Records from a data source:
----------
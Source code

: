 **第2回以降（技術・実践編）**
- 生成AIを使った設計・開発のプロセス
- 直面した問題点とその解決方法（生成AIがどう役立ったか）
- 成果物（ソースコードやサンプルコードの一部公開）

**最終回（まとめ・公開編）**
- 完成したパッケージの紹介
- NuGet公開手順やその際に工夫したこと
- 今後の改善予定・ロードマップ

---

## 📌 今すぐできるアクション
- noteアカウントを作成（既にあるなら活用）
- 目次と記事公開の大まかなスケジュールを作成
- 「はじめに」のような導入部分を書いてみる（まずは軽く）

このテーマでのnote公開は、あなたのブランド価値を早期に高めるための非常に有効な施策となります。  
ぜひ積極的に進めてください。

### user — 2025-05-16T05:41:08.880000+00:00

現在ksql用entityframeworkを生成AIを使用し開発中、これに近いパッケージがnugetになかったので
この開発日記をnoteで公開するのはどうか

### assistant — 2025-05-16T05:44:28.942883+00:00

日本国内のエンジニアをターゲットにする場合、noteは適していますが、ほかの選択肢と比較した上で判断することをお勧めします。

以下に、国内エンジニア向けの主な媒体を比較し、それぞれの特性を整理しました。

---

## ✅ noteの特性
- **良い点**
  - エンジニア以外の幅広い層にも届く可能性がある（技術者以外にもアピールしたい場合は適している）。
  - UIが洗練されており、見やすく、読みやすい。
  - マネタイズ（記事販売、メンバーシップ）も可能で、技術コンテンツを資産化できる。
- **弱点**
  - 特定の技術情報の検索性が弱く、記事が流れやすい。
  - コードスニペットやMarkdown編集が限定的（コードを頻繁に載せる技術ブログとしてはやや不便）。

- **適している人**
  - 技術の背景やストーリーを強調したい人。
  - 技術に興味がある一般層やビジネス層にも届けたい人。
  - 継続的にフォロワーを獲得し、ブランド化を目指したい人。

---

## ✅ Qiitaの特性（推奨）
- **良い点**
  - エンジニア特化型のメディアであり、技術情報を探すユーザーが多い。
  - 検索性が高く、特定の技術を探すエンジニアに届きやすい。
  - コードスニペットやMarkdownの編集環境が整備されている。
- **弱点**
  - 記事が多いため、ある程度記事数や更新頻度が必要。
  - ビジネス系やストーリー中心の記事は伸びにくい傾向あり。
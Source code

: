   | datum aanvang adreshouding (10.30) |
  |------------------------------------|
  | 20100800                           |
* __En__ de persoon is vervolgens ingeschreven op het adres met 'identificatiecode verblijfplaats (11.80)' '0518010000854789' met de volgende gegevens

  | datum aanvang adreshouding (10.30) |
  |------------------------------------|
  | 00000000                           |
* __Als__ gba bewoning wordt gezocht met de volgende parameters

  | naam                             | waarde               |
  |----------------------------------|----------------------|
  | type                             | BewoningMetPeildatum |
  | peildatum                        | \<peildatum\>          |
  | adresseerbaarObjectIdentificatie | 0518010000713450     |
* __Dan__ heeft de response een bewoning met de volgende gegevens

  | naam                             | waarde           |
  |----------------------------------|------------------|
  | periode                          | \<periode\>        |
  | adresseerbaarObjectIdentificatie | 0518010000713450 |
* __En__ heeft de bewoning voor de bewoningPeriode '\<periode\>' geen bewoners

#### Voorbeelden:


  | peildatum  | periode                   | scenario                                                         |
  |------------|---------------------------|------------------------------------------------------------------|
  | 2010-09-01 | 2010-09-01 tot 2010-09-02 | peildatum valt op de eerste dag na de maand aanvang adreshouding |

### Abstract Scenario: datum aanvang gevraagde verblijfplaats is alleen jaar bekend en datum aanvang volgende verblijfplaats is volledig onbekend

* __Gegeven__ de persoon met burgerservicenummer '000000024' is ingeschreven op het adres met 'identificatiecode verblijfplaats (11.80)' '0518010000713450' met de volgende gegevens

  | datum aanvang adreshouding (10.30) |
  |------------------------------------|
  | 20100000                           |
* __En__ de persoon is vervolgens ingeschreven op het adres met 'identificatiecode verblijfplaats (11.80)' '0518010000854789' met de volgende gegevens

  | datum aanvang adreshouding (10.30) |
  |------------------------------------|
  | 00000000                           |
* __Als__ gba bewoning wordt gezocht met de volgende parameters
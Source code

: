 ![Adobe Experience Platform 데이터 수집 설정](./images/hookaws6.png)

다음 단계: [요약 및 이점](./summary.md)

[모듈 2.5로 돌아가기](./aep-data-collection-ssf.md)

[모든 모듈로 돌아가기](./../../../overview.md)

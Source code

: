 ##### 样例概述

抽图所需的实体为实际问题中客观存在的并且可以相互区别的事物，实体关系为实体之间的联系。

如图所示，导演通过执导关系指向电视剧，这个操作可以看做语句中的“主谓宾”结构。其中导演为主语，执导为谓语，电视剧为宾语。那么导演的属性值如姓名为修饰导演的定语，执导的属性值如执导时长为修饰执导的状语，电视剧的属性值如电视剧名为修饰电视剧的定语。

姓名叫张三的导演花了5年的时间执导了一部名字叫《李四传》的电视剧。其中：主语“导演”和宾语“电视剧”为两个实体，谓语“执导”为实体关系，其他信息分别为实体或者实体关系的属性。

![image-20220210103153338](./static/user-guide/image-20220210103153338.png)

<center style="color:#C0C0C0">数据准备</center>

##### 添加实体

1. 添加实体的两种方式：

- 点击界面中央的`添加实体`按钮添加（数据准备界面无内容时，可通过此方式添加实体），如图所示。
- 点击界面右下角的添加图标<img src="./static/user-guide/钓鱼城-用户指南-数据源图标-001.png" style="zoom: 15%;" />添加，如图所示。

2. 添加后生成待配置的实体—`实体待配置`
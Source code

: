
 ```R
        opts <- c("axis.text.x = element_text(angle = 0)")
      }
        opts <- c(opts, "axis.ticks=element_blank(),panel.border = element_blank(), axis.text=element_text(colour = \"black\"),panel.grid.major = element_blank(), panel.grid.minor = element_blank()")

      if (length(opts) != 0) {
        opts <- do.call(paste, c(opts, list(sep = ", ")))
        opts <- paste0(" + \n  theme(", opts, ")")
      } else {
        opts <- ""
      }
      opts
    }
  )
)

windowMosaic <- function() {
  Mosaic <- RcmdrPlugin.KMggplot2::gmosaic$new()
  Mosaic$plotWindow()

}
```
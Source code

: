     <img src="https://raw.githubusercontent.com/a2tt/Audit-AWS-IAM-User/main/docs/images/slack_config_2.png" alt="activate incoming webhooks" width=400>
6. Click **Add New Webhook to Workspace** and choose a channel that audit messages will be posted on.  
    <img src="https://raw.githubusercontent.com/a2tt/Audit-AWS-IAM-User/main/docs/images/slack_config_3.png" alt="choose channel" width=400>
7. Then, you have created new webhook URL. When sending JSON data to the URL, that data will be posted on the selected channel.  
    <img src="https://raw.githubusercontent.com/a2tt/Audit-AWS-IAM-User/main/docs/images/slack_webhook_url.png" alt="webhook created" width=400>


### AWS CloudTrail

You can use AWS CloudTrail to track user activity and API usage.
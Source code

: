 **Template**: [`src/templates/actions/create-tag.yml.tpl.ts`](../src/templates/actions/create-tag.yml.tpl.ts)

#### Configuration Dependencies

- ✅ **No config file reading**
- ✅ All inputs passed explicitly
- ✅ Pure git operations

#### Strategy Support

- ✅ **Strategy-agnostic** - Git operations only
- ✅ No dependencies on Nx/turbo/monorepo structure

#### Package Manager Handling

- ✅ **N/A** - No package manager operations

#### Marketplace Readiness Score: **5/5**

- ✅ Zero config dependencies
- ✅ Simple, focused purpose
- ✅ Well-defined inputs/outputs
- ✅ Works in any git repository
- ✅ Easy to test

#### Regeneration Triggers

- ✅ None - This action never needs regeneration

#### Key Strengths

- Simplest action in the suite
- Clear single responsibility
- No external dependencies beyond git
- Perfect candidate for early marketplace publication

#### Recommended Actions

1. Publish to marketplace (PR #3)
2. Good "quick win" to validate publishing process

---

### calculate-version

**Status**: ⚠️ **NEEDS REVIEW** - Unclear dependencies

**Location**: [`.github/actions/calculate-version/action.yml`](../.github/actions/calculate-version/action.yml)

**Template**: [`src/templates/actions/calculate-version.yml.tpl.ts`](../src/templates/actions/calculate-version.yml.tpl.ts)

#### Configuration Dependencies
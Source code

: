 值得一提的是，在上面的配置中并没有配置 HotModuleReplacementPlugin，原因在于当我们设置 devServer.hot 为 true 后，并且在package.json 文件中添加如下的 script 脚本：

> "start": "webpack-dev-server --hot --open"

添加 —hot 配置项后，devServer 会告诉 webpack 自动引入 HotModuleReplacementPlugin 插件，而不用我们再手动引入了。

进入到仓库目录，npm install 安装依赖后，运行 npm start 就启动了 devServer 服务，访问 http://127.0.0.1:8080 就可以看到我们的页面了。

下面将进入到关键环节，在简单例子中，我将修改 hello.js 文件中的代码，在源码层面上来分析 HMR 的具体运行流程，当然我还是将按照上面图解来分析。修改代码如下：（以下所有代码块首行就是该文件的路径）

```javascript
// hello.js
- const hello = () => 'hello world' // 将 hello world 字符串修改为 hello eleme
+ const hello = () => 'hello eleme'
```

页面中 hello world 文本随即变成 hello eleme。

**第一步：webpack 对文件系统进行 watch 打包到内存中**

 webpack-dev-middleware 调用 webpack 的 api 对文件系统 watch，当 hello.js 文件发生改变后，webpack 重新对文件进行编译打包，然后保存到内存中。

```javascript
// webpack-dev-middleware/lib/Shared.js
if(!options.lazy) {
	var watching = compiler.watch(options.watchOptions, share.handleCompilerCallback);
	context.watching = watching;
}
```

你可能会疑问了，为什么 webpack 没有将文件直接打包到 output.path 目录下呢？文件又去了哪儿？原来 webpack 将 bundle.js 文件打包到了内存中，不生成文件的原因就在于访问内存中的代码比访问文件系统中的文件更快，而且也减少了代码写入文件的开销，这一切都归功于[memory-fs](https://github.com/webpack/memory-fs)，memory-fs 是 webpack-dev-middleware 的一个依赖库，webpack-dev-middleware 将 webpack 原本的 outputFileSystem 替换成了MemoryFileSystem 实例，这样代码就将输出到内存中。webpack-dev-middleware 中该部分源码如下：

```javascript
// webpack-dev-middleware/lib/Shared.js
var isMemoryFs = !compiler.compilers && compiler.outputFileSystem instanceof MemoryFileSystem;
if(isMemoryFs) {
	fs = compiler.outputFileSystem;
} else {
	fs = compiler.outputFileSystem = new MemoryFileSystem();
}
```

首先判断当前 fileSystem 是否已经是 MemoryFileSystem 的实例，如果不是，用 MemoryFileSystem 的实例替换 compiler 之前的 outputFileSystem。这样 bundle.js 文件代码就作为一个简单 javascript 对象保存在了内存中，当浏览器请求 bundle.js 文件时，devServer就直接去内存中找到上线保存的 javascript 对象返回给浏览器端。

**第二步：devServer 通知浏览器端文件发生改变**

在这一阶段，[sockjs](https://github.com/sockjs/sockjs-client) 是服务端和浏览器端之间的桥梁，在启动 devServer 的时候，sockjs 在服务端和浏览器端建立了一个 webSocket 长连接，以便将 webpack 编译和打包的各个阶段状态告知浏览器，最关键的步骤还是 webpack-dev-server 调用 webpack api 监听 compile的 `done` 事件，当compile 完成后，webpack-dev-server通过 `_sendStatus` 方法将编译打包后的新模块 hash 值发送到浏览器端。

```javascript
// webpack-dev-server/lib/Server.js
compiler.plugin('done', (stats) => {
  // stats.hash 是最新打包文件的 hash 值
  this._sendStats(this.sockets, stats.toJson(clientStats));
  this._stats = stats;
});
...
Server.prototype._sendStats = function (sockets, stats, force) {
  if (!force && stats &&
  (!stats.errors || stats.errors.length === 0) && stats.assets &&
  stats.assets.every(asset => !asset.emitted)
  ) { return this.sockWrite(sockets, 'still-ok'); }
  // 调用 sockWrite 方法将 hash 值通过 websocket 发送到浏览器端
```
----------
WORK INSTRUCTION: If a line in the records holds the word "compiler", count it, then give only the total.

FINISHED TASK: 6